Aim of the exercise: Answer with a bare number: the count of lines in the records below that have the word "begin".

Plain-text document sources
◆ ◆ ◆ ◆ ◆ ◆ ◆

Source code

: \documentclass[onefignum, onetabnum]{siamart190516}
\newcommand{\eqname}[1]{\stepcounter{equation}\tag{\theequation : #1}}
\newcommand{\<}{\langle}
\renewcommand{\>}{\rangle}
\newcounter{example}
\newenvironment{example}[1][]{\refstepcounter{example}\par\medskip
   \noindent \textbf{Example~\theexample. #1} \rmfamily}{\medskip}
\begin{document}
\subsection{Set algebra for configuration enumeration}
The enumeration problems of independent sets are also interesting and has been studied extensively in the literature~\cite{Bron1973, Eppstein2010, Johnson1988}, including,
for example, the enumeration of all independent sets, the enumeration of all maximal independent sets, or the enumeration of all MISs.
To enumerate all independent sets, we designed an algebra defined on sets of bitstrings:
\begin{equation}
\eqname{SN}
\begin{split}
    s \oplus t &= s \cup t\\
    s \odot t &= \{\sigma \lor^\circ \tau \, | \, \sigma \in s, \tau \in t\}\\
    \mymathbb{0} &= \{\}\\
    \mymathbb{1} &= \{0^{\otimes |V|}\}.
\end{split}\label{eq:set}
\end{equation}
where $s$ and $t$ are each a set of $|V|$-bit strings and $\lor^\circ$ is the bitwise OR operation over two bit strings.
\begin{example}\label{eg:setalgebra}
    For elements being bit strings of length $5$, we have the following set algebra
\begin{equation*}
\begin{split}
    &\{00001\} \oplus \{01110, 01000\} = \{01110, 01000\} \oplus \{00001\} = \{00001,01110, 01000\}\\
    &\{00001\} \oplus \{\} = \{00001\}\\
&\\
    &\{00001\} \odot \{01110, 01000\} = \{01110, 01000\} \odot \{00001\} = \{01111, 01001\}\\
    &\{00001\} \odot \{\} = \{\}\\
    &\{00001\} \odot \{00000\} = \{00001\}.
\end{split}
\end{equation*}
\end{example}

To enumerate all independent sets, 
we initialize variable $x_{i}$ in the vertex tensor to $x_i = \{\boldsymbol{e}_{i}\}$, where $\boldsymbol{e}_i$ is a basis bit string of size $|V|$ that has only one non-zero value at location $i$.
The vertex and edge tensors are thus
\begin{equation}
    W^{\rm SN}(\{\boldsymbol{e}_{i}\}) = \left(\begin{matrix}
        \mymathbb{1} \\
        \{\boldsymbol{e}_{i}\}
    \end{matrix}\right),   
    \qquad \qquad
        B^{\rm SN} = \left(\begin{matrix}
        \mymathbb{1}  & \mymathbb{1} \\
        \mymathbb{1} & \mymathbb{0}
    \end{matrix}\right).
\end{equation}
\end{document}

◆ ◆ ◆ ◆ ◆ ◆ ◆

Task result: 9